The reason is that like most of you, I have spent a great deal of hard earned cash on a Motorhome and since doing so everytime I come on this sight you have all changed to winging every other edit (of course there are some exceptions)

Did you have a nice weekend, we did, we went to Hampton Court had a great day out and the van was brilliant, we didn't get broken in to and some kids helped us pack the Awning away.
Broke down on the way home but within 10 mins the AA people were with us and got us started and on the way. What a wonderful day!.

So, lets get a happy day, where all the posts are positive and anyone winging will be suspend for 7 days!

B


----------



## 88742 (May 9, 2005)

Sorry but we're a Nation of Whingers....................only joking.

We DO have lots of Happy posts, it's just our nature to 'disect' every post when we're not out enjoying ourselves.

I'm sure if you could see the faces of many 'posters' they are having a chuckle when they hit 'submit'


----------



## BERTHA (May 21, 2005)

I think your right Ian, read some of my posts and please, dont even mention Blair to me!!!!

lol

B


----------



## Road_Runner_644 (May 9, 2005)

Ha ha

Absolutley brilliant post BERTHA

Can i just say that we went away last weekend, with 2 teenage kids who say they don't want to do it anymore because its boring.

We stopped at a lovely site called Townsend Touring Park Herefordshire, and had an absolute blast. There was a gang of ducks, that would do anything for bread, led by a strange Goose without a partner.

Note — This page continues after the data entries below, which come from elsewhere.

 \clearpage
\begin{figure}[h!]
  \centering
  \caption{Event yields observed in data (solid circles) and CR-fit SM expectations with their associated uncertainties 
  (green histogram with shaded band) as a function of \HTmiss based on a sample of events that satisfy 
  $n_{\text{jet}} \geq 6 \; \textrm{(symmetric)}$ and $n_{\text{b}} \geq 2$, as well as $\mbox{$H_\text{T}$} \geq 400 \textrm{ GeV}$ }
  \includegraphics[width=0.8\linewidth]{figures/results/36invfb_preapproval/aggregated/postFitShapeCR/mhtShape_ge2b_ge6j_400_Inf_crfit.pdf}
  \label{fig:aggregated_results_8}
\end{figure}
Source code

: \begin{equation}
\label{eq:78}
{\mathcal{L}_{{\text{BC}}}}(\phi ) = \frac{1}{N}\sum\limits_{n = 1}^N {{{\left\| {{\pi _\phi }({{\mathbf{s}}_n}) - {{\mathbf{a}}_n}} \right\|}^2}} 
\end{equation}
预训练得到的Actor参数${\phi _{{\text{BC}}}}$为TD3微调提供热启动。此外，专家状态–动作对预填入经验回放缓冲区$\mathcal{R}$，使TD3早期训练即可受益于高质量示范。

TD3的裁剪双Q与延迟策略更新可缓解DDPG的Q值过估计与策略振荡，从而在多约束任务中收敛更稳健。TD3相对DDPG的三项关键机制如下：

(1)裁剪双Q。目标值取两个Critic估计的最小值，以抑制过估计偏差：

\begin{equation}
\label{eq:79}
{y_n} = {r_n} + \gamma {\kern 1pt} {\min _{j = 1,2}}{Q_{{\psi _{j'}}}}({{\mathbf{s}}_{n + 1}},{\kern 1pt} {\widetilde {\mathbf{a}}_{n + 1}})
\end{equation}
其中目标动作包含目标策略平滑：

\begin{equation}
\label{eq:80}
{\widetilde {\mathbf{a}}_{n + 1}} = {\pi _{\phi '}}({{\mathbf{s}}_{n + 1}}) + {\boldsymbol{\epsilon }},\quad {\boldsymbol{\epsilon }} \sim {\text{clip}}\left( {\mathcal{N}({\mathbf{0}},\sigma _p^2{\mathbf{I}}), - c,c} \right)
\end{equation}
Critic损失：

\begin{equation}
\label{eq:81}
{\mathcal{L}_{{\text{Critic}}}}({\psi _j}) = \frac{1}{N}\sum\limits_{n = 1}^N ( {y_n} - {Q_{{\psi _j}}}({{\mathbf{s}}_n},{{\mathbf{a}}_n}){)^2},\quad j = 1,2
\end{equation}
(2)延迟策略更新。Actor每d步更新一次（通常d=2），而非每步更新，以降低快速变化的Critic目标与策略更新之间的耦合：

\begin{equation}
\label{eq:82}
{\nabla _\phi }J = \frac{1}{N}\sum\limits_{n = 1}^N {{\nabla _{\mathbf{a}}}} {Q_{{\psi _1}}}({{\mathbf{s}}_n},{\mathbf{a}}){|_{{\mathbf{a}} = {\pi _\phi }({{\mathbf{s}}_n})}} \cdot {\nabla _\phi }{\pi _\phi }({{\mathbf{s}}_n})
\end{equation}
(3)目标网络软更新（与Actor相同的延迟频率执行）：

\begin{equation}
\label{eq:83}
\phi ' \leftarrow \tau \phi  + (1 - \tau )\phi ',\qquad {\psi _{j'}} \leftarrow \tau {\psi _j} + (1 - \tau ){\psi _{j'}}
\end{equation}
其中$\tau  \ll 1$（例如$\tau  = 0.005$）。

There was a farm shop where we got some brilliant steaks and the the best bacon i have ever tasted.

And still i moan about hook up leads.

Thanks for the post - I'll get a life

In fact, I allready have one but sometimes don't realise it  

Cheers

Dave


----------



## BERTHA (May 21, 2005)

Thanks Dave,

Did you see the post from the ducks about you they are not happy!!

B


----------



## spykal (May 9, 2005)

Hi Bertha

Do you know something ...you are dead right...we go away every week for a day or three and always have a great time. We return home refreshed, my other half goes off and earns a crust for a day or so and I come on here and listen to all these problems and opinions, I do try to help sort some of them out and throw in an occasional opinion of my own.....by the third or fourth day I need a break so off we go again........ 8O 

Oh I nearly forgot this post has to end HAPPY.....................
:big1: 


Mike


----------



## Road_Runner_644 (May 9, 2005)

Nice one Spykal

And BERTHA - I was a complete gentleman with the ducks, anyone who says otherwise will get a writ.

Hmm - Is it true your wife can't testify against you ?    

Dave


----------



## BERTHA (May 21, 2005)

Its what the ducks said about you and the geese I found offensive!!


And yes Dave, I have had lot of great advise from people like you on this site, which is still one of the best for MH'ers.

I am just looking for £50k+ worth of happiness, has I write i have just thought of something, I have not long come back from Hong Kong and for £50k you can buy a village full of Philippineo Women for a Year - that would make a interesting post topic!!!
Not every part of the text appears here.